BEGIN Records provided

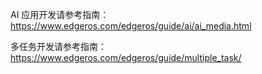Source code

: AI 应用开发请参考指南：https://www.edgeros.com/edgeros/guide/ai/ai_media.html

多任务开发请参考指南：https://www.edgeros.com/edgeros/guide/multiple_task/

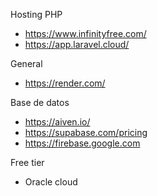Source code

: Hosting PHP
- https://www.infinityfree.com/
- https://app.laravel.cloud/

General
- https://render.com/

Base de datos
- https://aiven.io/
- https://supabase.com/pricing
- https://firebase.google.com

Free tier
- Oracle cloud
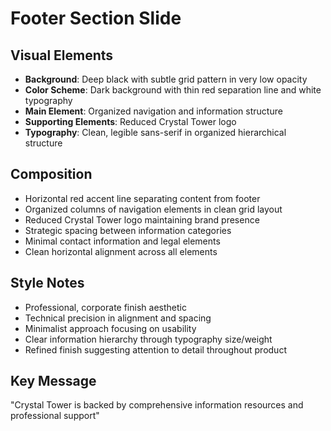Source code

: # Footer Section Slide

## Visual Elements
- **Background**: Deep black with subtle grid pattern in very low opacity
- **Color Scheme**: Dark background with thin red separation line and white typography
- **Main Element**: Organized navigation and information structure
- **Supporting Elements**: Reduced Crystal Tower logo
- **Typography**: Clean, legible sans-serif in organized hierarchical structure

## Composition
- Horizontal red accent line separating content from footer
- Organized columns of navigation elements in clean grid layout
- Reduced Crystal Tower logo maintaining brand presence
- Strategic spacing between information categories
- Minimal contact information and legal elements
- Clean horizontal alignment across all elements

## Style Notes
- Professional, corporate finish aesthetic
- Technical precision in alignment and spacing
- Minimalist approach focusing on usability
- Clear information hierarchy through typography size/weight
- Refined finish suggesting attention to detail throughout product

## Key Message
"Crystal Tower is backed by comprehensive information resources and professional support" 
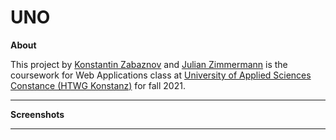 <!-- [<img src="https://img.shields.io/travis/playframework/play-scala-starter-example.svg"/>](https://travis-ci.org/playframework/play-scala-starter-example)  This is an example pic :D We should use a real one-->

# UNO  


**About**

This project by [Konstantin Zabaznov](https://github.com/konstantinz001) and [Julian Zimmermann](https://github.com/JeSuisUneLicorne) is the coursework for Web Applications class at [University of Applied Sciences Constance (HTWG Konstanz)](https://www.htwg-konstanz.de/) for fall 2021.


---

**Screenshots**


<!--TODO: add a couple of screenshots-->

---

<!-- <details>
  <summary> <b>Guidelines</b> </summary>
    <ul>
        <li><a href="https://www.plainenglish.co.uk/how-to-write-in-plain-english.html" target="_blank">How to write in plain English</a>  
        <li><a href="https://github.com/RomuloOliveira/commit-messages-guide" target="_blank">Commit messages guide</a>  
        <li><a href="https://github.com/databricks/scala-style-guide" target="_blank">Databricks Scala Guide</a>  
        <li><a href="https://google.github.io/styleguide/htmlcssguide.html" target="_blank">Google's HTML/CSS Style Guide</a>  
        <li><a href="https://github.com/airbnb/javascript" target="_blank">Airbnb JavaScript Style Guide</a>  
    </ul>
</details>

---
<details>
  <summary> <b>References</b> </summary>
    <ul>
        <li> <a href="https://www.scala-sbt.org/1.x/docs/index.html" target="_blank">sbt Reference Manual</a>  
        <li> <a href="https://learngitbranching.js.org/" target="_blank">Learn Git Branching</a>  
        <li> <a href="https://developer.mozilla.org/en-US/" target="_blank">MDN Web Docs</a>  
        <li> <a href="https://javascript.info/" target="_blank">The Modern JavaScript Tutorial</a>  
        <li> <a href="https://github.blog/2018-09-06-removing-jquery-from-github-frontend/" target="_blank">Removing jQuery from GitHub.com frontend (jQuery is obsolete)</a>  
    </ul>
</details> -->



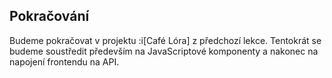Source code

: ## Pokračování

Budeme pokračovat v projektu :i[Café Lóra] z předchozí lekce. Tentokrát se budeme soustředit především na JavaScriptové komponenty a nakonec na napojení frontendu na API.
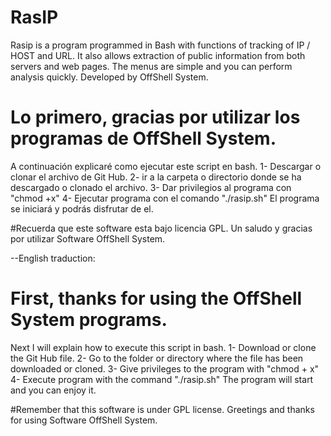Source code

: # RasIP
Rasip is a program programmed in Bash with functions of tracking of IP / HOST and URL. It also allows extraction of public information from both servers and web pages. The menus are simple and you can perform analysis quickly. Developed by OffShell System.

# Lo primero, gracias por utilizar los programas de OffShell System.
A continuación explicaré como ejecutar este script en bash.
1- Descargar o clonar el archivo de Git Hub.
2- ir a la carpeta o directorio donde se ha descargado o clonado el archivo.
3- Dar privilegios al programa con "chmod +x"
4- Ejecutar programa con el comando "./rasip.sh"
El programa se iniciará y podrás disfrutar de el.

#Recuerda que este software esta bajo licencia GPL.
Un saludo y gracias por utilizar Software OffShell System.

--English traduction:

# First, thanks for using the OffShell System programs.
Next I will explain how to execute this script in bash.
1- Download or clone the Git Hub file.
2- Go to the folder or directory where the file has been downloaded or cloned.
3- Give privileges to the program with "chmod + x"
4- Execute program with the command "./rasip.sh"
The program will start and you can enjoy it.

#Remember that this software is under GPL license.
Greetings and thanks for using Software OffShell System.

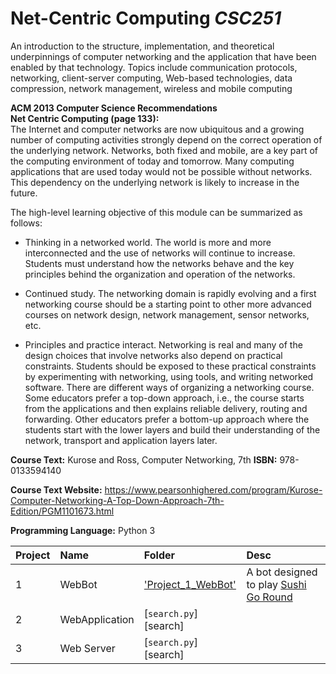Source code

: # Net-Centric Computing *CSC251*
An introduction to the structure, implementation, and theoretical underpinnings of computer networking and the application that have been enabled by that technology. Topics include communication protocols, networking, client-server computing, Web-based technologies, data compression, network management, wireless and mobile computing

**ACM 2013 Computer Science Recommendations** <br>
**Net Centric Computing (page 133):**<br>
The Internet and computer networks are now ubiquitous and a growing number of computing
activities strongly depend on the correct operation of the underlying network. Networks, both fixed and mobile, are a key part of the computing environment of today and tomorrow. Many computing applications that are used today would not be possible without networks. This dependency on the underlying network is likely to increase in the future.

The high-level learning objective of this module can be summarized as follows:

- Thinking in a networked world. The world is more and more interconnected and the use of networks will continue to increase. Students must understand how the networks behave and the key principles behind the organization and operation of the networks.

- Continued study. The networking domain is rapidly evolving and a first networking course should be a starting point to other more advanced courses on network design, network management, sensor networks, etc.

- Principles and practice interact. Networking is real and many of the design choices that  involve networks also depend on practical constraints. Students should be exposed to these practical constraints by experimenting with networking, using tools, and writing networked software.  There are different ways of organizing a networking course. Some educators prefer a top-down approach, i.e., the course starts from the applications and then explains reliable delivery, routing and forwarding. Other educators prefer a bottom-up approach where the students start with the lower layers and build their understanding of the network, transport and application layers later.

**Course Text:** Kurose and Ross, Computer Networking, 7th **ISBN:** 978-0133594140

**Course Text Website:** https://www.pearsonhighered.com/program/Kurose-Computer-Networking-A-Top-Down-Approach-7th-Edition/PGM1101673.html

**Programming Language:** Python 3

| **Project** | **Name** | **Folder** | **Desc**|
|:-------|:--------------------------------|:--------------------------|:----------------------------------------------|
| 1      | WebBot                          | ['Project_1_WebBot'](Project_1_WebBot)| A bot designed to play [Sushi Go Round](https://www.miniclip.com/games/sushi-go-round/en/ "Miniclip")
| 2      | WebApplication                  | [`search.py`][search]     |
| 3      | Web Server                      | [`search.py`][search]     |
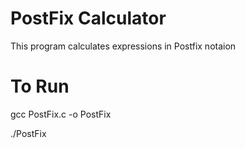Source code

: # PostFix Calculator

This program calculates expressions in Postfix notaion


# To Run

gcc PostFix.c -o PostFix 

./PostFix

END Records provided

= Aim of the exercise =
Reproduce the data above word for word from its first line through the line that holds "- **Background**: Deep", both ends included; skip pictures.

= Exercise answer =
Source code

: AI 应用开发请参考指南：https://www.edgeros.com/edgeros/guide/ai/ai_media.html

多任务开发请参考指南：https://www.edgeros.com/edgeros/guide/multiple_task/

Source code

: Hosting PHP
- https://www.infinityfree.com/
- https://app.laravel.cloud/

General
- https://render.com/

Base de datos
- https://aiven.io/
- https://supabase.com/pricing
- https://firebase.google.com

Free tier
- Oracle cloud
Source code

: # Footer Section Slide

## Visual Elements
- **Background**: Deep black with subtle grid pattern in very low opacity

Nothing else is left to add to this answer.